Records shown below:

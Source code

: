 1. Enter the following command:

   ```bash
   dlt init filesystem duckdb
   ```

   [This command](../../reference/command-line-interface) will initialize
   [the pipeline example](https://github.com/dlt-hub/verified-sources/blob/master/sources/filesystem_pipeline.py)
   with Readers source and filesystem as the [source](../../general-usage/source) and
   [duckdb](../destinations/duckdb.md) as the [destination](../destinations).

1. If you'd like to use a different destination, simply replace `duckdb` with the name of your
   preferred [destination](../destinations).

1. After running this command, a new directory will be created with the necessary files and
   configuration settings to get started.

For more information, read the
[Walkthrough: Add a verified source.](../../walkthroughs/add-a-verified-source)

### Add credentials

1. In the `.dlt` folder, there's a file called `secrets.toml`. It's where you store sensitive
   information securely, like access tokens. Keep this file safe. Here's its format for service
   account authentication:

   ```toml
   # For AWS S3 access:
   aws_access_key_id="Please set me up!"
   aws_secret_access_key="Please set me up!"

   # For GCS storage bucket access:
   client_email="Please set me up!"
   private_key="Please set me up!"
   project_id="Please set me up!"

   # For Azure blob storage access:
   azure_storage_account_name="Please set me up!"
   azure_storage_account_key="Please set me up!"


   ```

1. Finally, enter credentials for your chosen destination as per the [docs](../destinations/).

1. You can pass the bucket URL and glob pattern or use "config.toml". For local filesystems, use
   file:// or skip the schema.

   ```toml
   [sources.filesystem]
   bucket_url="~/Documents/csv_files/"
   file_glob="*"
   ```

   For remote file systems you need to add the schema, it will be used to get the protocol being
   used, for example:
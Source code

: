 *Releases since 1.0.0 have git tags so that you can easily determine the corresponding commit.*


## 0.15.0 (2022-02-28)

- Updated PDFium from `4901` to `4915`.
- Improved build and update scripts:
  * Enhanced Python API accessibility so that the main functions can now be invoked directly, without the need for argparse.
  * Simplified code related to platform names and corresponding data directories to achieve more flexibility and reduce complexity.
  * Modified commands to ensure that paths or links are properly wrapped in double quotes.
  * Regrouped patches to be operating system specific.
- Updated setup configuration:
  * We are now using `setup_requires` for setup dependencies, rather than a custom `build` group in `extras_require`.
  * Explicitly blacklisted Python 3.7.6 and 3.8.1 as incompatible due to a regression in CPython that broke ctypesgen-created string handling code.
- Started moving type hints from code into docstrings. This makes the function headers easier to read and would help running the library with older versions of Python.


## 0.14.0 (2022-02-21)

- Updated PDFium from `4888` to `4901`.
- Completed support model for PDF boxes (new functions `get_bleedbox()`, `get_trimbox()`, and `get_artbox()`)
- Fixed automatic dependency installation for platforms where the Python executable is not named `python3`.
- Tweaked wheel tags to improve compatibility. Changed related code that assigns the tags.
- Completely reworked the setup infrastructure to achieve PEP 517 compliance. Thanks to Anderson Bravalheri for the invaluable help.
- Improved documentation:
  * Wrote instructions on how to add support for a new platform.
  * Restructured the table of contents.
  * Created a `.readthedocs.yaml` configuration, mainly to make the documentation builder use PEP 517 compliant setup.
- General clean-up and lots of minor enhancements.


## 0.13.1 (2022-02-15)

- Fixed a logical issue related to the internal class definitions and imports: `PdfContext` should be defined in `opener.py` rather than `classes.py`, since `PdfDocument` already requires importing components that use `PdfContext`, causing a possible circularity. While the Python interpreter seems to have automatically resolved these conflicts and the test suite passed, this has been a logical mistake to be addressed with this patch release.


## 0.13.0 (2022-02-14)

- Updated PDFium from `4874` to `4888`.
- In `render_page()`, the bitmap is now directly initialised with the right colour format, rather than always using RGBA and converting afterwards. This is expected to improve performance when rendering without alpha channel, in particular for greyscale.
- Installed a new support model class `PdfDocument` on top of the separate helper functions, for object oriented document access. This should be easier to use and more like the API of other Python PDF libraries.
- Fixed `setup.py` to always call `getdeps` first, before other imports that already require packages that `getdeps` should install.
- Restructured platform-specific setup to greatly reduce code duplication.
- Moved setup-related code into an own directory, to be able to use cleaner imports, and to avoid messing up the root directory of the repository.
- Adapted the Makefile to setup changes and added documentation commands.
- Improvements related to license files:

End of Records shown.

(Exercise description): Write out the data a second time, exactly the same.

(Task result):
Source code

: 1. Enter the following command:

   ```bash
   dlt init filesystem duckdb
   ```

   [This command](../../reference/command-line-interface) will initialize
   [the pipeline example](https://github.com/dlt-hub/verified-sources/blob/master/sources/filesystem_pipeline.py)
   with Readers source and filesystem as the [source](../../general-usage/source) and
   [duckdb](../destinations/duckdb.md) as the [destination](../destinations).

1. If you'd like to use a different destination, simply replace `duckdb` with the name of your
   preferred [destination](../destinations).

1. After running this command, a new directory will be created with the necessary files and
   configuration settings to get started.

For more information, read the
[Walkthrough: Add a verified source.](../../walkthroughs/add-a-verified-source)

### Add credentials

1. In the `.dlt` folder, there's a file called `secrets.toml`. It's where you store sensitive
   information securely, like access tokens. Keep this file safe. Here's its format for service
   account authentication:

   ```toml
   # For AWS S3 access:
   aws_access_key_id="Please set me up!"
   aws_secret_access_key="Please set me up!"

   # For GCS storage bucket access:
   client_email="Please set me up!"
   private_key="Please set me up!"
   project_id="Please set me up!"

   # For Azure blob storage access:
   azure_storage_account_name="Please set me up!"
   azure_storage_account_key="Please set me up!"


   ```

1. Finally, enter credentials for your chosen destination as per the [docs](../destinations/).

1. You can pass the bucket URL and glob pattern or use "config.toml". For local filesystems, use
   file:// or skip the schema.

   ```toml
   [sources.filesystem]
   bucket_url="~/Documents/csv_files/"
   file_glob="*"
   ```

   For remote file systems you need to add the schema, it will be used to get the protocol being
   used, for example:
Source code

: *Releases since 1.0.0 have git tags so that you can easily determine the corresponding commit.*


## 0.15.0 (2022-02-28)

- Updated PDFium from `4901` to `4915`.
- Improved build and update scripts:
  * Enhanced Python API accessibility so that the main functions can now be invoked directly, without the need for argparse.
  * Simplified code related to platform names and corresponding data directories to achieve more flexibility and reduce complexity.
  * Modified commands to ensure that paths or links are properly wrapped in double quotes.
  * Regrouped patches to be operating system specific.
- Updated setup configuration:
  * We are now using `setup_requires` for setup dependencies, rather than a custom `build` group in `extras_require`.
  * Explicitly blacklisted Python 3.7.6 and 3.8.1 as incompatible due to a regression in CPython that broke ctypesgen-created string handling code.
- Started moving type hints from code into docstrings. This makes the function headers easier to read and would help running the library with older versions of Python.


## 0.14.0 (2022-02-21)

- Updated PDFium from `4888` to `4901`.
- Completed support model for PDF boxes (new functions `get_bleedbox()`, `get_trimbox()`, and `get_artbox()`)
- Fixed automatic dependency installation for platforms where the Python executable is not named `python3`.
- Tweaked wheel tags to improve compatibility. Changed related code that assigns the tags.
- Completely reworked the setup infrastructure to achieve PEP 517 compliance. Thanks to Anderson Bravalheri for the invaluable help.
- Improved documentation:
  * Wrote instructions on how to add support for a new platform.
  * Restructured the table of contents.
  * Created a `.readthedocs.yaml` configuration, mainly to make the documentation builder use PEP 517 compliant setup.
- General clean-up and lots of minor enhancements.


## 0.13.1 (2022-02-15)

- Fixed a logical issue related to the internal class definitions and imports: `PdfContext` should be defined in `opener.py` rather than `classes.py`, since `PdfDocument` already requires importing components that use `PdfContext`, causing a possible circularity. While the Python interpreter seems to have automatically resolved these conflicts and the test suite passed, this has been a logical mistake to be addressed with this patch release.


## 0.13.0 (2022-02-14)

- Updated PDFium from `4874` to `4888`.
- In `render_page()`, the bitmap is now directly initialised with the right colour format, rather than always using RGBA and converting afterwards. This is expected to improve performance when rendering without alpha channel, in particular for greyscale.
- Installed a new support model class `PdfDocument` on top of the separate helper functions, for object oriented document access. This should be easier to use and more like the API of other Python PDF libraries.
- Fixed `setup.py` to always call `getdeps` first, before other imports that already require packages that `getdeps` should install.
- Restructured platform-specific setup to greatly reduce code duplication.
- Moved setup-related code into an own directory, to be able to use cleaner imports, and to avoid messing up the root directory of the repository.
- Adapted the Makefile to setup changes and added documentation commands.
- Improvements related to license files:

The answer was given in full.